В этом смысле картина Серебренникова оказывается гораздо страшнее и опаснее пьесы. Финал изменен, он практически не оставляет надежды. «Кино пугающее» – не зря так писали очарованные французские журналисты. Что делать, когда кругом враги – и мама, и телевизор, и родная школа, и сверстники? Игра с заведомо известным результатом, поскольку выбор между религиозным и рациональным автором сделан не был, что само по себе, на мой взгляд, ошибочно. Так фильм становится манифестом борьбы с православными радикалами и с пагубным сращиванием церкви и государства – но борьба эта ведется методами тех же радикалов, экстремистов. Экранная история превращается в декларативный протест против любой религии, карикатурным антиклерикализмом в стиле еженедельника Charlie Hebdo (речь идет только об эстетике).
В таком случае появляется большой риск скатиться к тем, кто по другую сторону баррикад, к Энтео и другим членам организации «Божья воля», активисты которой устроили погром на выставке в Манеже, а параллельно запустили очередной виток ненависти и раскола в современном российском обществе. На чьей стороне больше сил и возможностей, можно не уточнять, в такой игре точно сухим из воды выйти не получится. И что самое опасное: про искусство в таком споре все забывают, на первый план выходит Уголовный кодекс, как было в случае с Pussy Riot, что, конечно, не считая других последствий, сразу же неизбежно снижает уровень дискуссии.
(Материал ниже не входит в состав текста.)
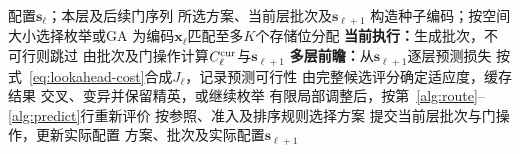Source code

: \begin{algorithm}[!t]
\caption{联合放置的遗传搜索与多层前瞻}
\label{alg:solver}
\PaperAlgorithmSetup
\algrenewcommand{}
\algrenewcommand{}
\algrenewcommand{}
\algrenewcommand{}
\algrenewcommand{}
\algrenewcommand{}
\algrenewcommand{}
\algrenewcommand{}
\algrenewcommand{}
\begin{algorithmic}[1]
\Require 配置$\mathbf{s}_\ell$；本层及后续门序列
\Ensure 所选方案、当前层批次及$\mathbf{s}_{\ell+1}$
\State 构造种子编码；按空间大小选择枚举或GA
  \State 为编码$\mathbf x_\ell$匹配至多$K$个存储位分配
    \State \textbf{当前执行：}生成批次，不可行则跳过 \label{alg:route}
    \State 由批次及门操作计算$C_\ell^{\rm cur}$与$\mathbf{s}_{\ell+1}$
    \State \textbf{多层前瞻：}从$\mathbf{s}_{\ell+1}$逐层预测损失
    \State 按式~\eqref{eq:lookahead-cost}合成$J_\ell$，记录预测可行性 \label{alg:predict}
  \EndFor
  \State 由完整候选评分确定适应度，缓存结果
  \State 交叉、变异并保留精英，或继续枚举
\EndWhile
\State 有限局部调整后，按第~\ref{alg:route}--\ref{alg:predict}行重新评价
\State 按参照、准入及排序规则选择方案
\State 提交当前层批次与门操作，更新实际配置
\State \Return 方案、批次及实际配置$\mathbf{s}_{\ell+1}$
\end{algorithmic}
\end{algorithm}
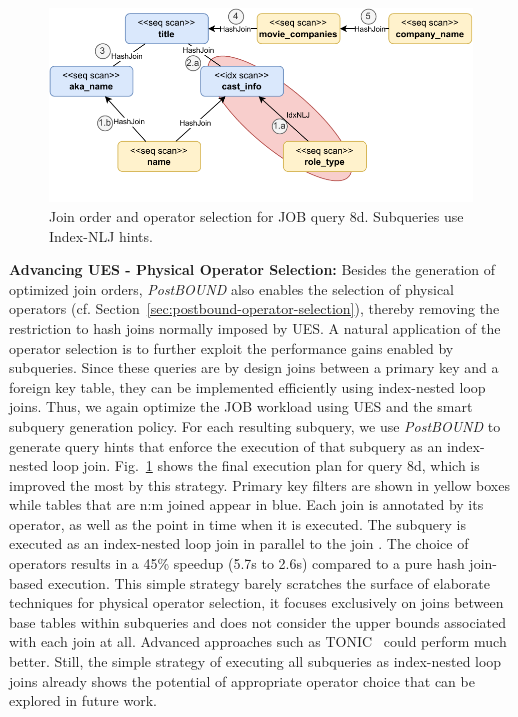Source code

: \begin{figure}[tb]
	\centering
	\includegraphics[width=0.95\linewidth]{figures/idxnlj-example-job-8d.pdf}
	\caption{Join order and operator selection for JOB query 8d. Subqueries use Index-NLJ hints.}
	\label{fig:idxnlj-results}
	\vspace{-0.4cm}
\end{figure}

\textbf{Advancing UES - Physical Operator Selection:}
Besides the generation of optimized join orders, \emph{PostBOUND} also enables the selection of physical operators (cf. Section~\ref{sec:postbound-operator-selection}), thereby removing the restriction to hash joins normally imposed by UES. 
A natural application of the operator selection is to further exploit the performance gains enabled by subqueries. 
Since these queries are by design joins between a primary key and a foreign key table, they can be implemented efficiently using index-nested loop joins. 
Thus, we again optimize the JOB workload using UES and the smart subquery generation policy. 
For each resulting subquery, we use \emph{PostBOUND} to generate query hints that enforce the execution of that subquery as an index-nested loop join. Fig.~\ref{fig:idxnlj-results} shows the final execution plan for query 8d, which is improved the most by this strategy. 
Primary key filters are shown in yellow boxes while tables that are n:m joined appear in blue. 
Each join is annotated by its operator, as well as the point in time when it is executed. 
The subquery  is executed as an index-nested loop join in parallel to the join . 
The choice of operators results in a 45\% speedup (5.7s to 2.6s) compared to a pure hash join-based execution. 
This simple strategy barely scratches the surface of elaborate techniques for physical operator selection, it focuses exclusively on joins between base tables within subqueries and does not consider the upper bounds associated with each join at all. 
Advanced approaches such as TONIC~\cite{DBLP:journals/pvldb/HertzschuchHHL22} could perform much better. 
Still, the simple strategy of executing all subqueries as index-nested loop joins already shows the potential of appropriate operator choice that can be explored in future work.
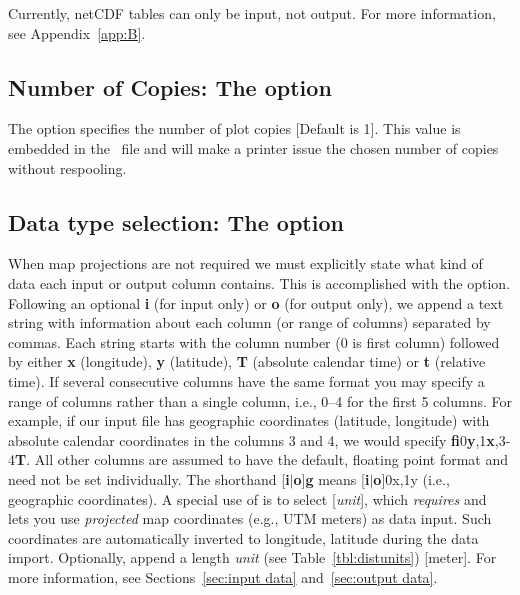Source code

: Currently, netCDF tables can only be input, not output.
For more information, see Appendix~\ref{app:B}.

\subsection{Number of Copies: The  option}

The  option specifies the number of plot copies [Default is 1].  This
value is embedded in the \PS\ file and will make a printer issue the chosen
number of copies without respooling.

\subsection{Data type selection: The  option}
\label{sec:fg_option}

When map projections are not required we must explicitly state
what kind of data each input or output column contains.  This is accomplished with
the  option.  Following an optional \textbf{i} (for input only) or \textbf{o} (for output
only), we append a text string with information about each column (or range of columns) separated by commas.
Each string starts with the column number (0 is first column) followed by either
\textbf{x} (longitude), \textbf{y} (latitude), \textbf{T} (absolute calendar time) or \textbf{t} (relative time).  If
several consecutive columns have the same format you may specify a range of columns
rather than a single column, i.e., 0--4 for the first 5 columns.  For example, if our
input file has geographic coordinates (latitude, longitude) with absolute calendar
coordinates in the columns 3 and 4, we would specify \textbf{fi}0\textbf{y},1\textbf{x},3-4\textbf{T}.  All other columns
are assumed to have the default, floating point format and need not be set individually.
The shorthand [\textbf{i}$|$\textbf{o}]\textbf{g} means [\textbf{i}$|$\textbf{o}]0x,1y (i.e., geographic coordinates).
A special use of  is to select [{\it unit}], which \emph{requires}  and lets you
use \emph{projected} map coordinates (e.g., UTM meters) as data input.  Such coordinates are automatically inverted to longitude, latitude
during the data import.  Optionally, append a length {\it unit} (see Table~\ref{tbl:distunits}) [meter].
For more information, see Sections~\ref{sec:input data} and~\ref{sec:output data}.

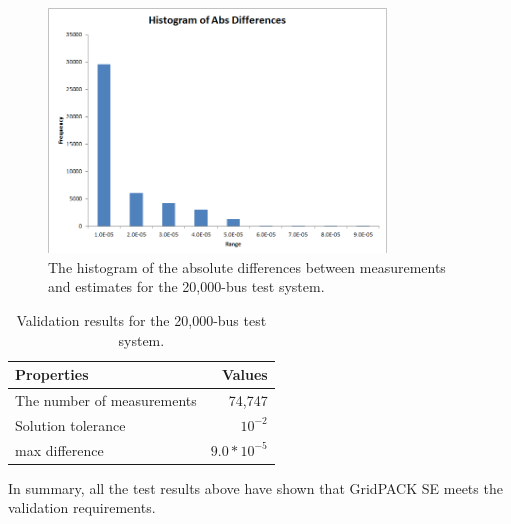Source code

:\documentclass[a4paper]{article}
\begin{document}
\begin{figure}[h]
\centering
\includegraphics[width=0.8\textwidth]{20000.png}
\caption{\label{fig:hist20K}The histogram of the absolute differences between
measurements and estimates for the 20,000-bus test system.}
\label{fig:20000}
\end{figure}

\begin{table} [h]
\centering
\begin{tabular}{l|r}
Properties & Values \\\hline
The number of measurements & 74,747 \\
Solution tolerance	& $10^{-2}$ \\
max difference	&  $9.0*10^{-5}$ 
\end{tabular}
\caption{\label{tab:20000} Validation results for  the 20,000-bus test system.}
\end{table}



In summary, all the test results above have shown that GridPACK SE meets the validation requirements.
\end{document}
Этого, собственно говоря, и добиваются сторонники так называемой «православной России», которые уже пробили принятие закона о защите чувств верующих.
Итак, мне кажется довольно опасным, что Серебренников выбирает провокационные способы противостояния в стиле «клин клином вышибают». В больном российском обществе, где на главном музыкальном шоу страны побеждает иеромонах, такой напор неизбежно вызовет эффект бумеранга. Конечно, разрушитель имеет куда больший медийный потенциал, чем человек созидающий, к тому же атмосфера агрессии, сложившаяся в стране, этому способствует, что отчасти, в ответ, уже формирует предпосылки для новых атак и нападений на художников. Выбирая стратегию хулиганов, даже с зеркально противоположным знаком, есть большой риск добиться того, что актуальное и важное протестное кино (подобное работам Серебренникова) может не выжить в сегодняшней российской реальности.
«Ученик»
Кроме того, экранные антиклерикальные декларации становятся бессмысленными на фоне реальных событий, которые происходят в мире. Получается, что фанатик Вениамин ничем не отличается от террористов-одиночек, которые сегодня выходят во Франции, Германии и США и убивают людей не только из-за своих идейных убеждений, но также из-за психического расстройства и сформировавшей их медиасреды. Перед нами не фанатики, готовые убивать и умирать ради веры, а вполне современные люди – правда, с тараканами в голове. Про этот конфликт рассуждать сегодня гораздо интереснее, чем про теологические споры эпохи Реформации.
Нарочитая, демонстративная антиклерикальность «Ученика» вредит налаживанию коммуникаций между авторами и зрителем. Слишком схематично выстроена история, как в книге «Год, прожитый по-библейски», где редактор журнала Esquire решил ради эксперимента прожить год по Ветхому и Новому Заветам. У него, как у Вени, вышел перечень из правил и установок на семидесяти двух страницах. Не лгать, не злиться, не завидовать и т.п. Очевидно, что такой буквальный подход оборачивается курьезом, потому что даже неофиту сегодня не надо объяснять, что Библия – это не «инструкция по применению», а иносказательная школа жизни, и лобовое, фанатичное следование ее букве (а не смыслу) приносит лишь вред – конфликты, непонимание друг друга, в конечном счете насилие.